After considering the record before it and the applicable legal principles, the Court holds that Alcantara has failed to show that Hernandez's alleged dilatory tactics were the result of anything other than sound trial strategy. In a sworn affidavit, Hernandez has stated that his client initially instructed him to prepare for trial on the Miami Indictments. (Gov't Opp'n, Ex. A ¶ 6.) According to Hernandez, Alcantara made the decision to proceed to trial after Hernandez had explained "all of his legal options, including pleading with cooperation." (Gov't Opp'n, Ex.
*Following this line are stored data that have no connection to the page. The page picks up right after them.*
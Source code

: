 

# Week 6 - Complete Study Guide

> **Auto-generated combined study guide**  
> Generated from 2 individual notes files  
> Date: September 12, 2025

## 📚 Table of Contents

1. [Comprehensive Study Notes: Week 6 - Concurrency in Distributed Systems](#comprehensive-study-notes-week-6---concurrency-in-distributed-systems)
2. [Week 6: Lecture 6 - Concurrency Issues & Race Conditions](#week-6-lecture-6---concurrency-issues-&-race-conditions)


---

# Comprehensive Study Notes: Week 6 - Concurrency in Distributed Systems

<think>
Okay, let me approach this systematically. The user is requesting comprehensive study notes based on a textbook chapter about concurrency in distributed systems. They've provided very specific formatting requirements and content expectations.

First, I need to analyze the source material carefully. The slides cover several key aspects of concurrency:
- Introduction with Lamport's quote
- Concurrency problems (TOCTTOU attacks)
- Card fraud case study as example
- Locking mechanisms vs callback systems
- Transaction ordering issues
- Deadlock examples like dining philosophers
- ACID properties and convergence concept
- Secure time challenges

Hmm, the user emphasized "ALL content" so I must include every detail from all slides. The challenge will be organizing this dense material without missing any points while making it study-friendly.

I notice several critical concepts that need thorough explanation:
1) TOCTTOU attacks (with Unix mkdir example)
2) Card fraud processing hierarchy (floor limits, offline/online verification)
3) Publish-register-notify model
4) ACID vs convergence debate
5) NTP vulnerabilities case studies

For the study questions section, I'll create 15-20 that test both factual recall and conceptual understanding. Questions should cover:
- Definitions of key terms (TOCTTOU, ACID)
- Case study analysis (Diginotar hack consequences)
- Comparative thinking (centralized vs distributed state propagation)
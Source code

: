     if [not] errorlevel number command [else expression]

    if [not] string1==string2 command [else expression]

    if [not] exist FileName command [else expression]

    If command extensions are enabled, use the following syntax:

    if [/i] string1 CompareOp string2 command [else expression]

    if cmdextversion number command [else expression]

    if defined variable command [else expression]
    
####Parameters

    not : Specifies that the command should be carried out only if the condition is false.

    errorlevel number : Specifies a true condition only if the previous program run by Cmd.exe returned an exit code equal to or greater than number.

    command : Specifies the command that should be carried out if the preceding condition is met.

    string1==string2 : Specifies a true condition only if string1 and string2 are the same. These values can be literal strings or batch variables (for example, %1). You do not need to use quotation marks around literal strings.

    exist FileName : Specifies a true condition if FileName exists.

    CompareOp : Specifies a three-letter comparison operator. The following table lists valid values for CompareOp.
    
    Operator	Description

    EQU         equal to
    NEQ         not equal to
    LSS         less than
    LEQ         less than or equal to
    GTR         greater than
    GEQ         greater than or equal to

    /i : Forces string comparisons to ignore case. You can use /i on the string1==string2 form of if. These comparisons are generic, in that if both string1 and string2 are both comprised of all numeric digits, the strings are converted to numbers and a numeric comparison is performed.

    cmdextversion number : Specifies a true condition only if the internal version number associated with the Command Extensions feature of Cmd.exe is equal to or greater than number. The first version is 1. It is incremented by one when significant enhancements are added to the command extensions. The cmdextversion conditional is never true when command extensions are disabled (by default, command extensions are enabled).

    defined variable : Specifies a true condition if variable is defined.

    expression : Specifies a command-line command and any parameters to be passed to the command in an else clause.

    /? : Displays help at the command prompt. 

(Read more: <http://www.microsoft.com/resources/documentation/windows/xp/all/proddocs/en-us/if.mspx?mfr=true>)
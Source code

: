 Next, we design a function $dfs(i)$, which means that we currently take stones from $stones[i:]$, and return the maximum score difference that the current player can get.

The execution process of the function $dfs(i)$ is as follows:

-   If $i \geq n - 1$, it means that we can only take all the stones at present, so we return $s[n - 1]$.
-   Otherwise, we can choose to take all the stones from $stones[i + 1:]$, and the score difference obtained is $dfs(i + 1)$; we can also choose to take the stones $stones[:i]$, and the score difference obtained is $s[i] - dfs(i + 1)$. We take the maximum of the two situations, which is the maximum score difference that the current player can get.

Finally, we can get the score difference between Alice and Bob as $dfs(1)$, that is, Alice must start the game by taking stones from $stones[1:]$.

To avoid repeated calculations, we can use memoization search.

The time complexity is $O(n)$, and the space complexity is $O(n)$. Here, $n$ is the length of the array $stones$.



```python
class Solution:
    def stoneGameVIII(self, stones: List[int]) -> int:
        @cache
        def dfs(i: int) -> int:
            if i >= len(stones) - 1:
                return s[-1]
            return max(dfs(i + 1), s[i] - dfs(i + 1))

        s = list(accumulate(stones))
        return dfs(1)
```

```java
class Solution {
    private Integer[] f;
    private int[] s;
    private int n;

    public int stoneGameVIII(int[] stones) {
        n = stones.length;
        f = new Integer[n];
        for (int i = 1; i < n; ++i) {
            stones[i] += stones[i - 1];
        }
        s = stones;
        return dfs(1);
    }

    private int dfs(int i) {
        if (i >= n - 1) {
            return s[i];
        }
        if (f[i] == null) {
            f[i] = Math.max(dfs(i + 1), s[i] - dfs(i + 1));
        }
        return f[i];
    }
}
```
A ¶ 7.) Hernandez further asseverates that this decision was grounded in Alcantara's perception that the Government's evidence had grown stale during the five years that he was a fugitive and Alcantara's concerns over the "potential impact of his cooperation on close family members." (Gov't Opp'n, Ex. A, ¶ 7.) Hernandez has recounted the efforts he made to prepare for trial on the Miami Indictments, which was initially scheduled for October 1999, and was postponed several times to dates in December 1999, January 2000, and finally, early February 2000. (Gov't Opp'n, Ex. A ¶¶ 6-9, 12.)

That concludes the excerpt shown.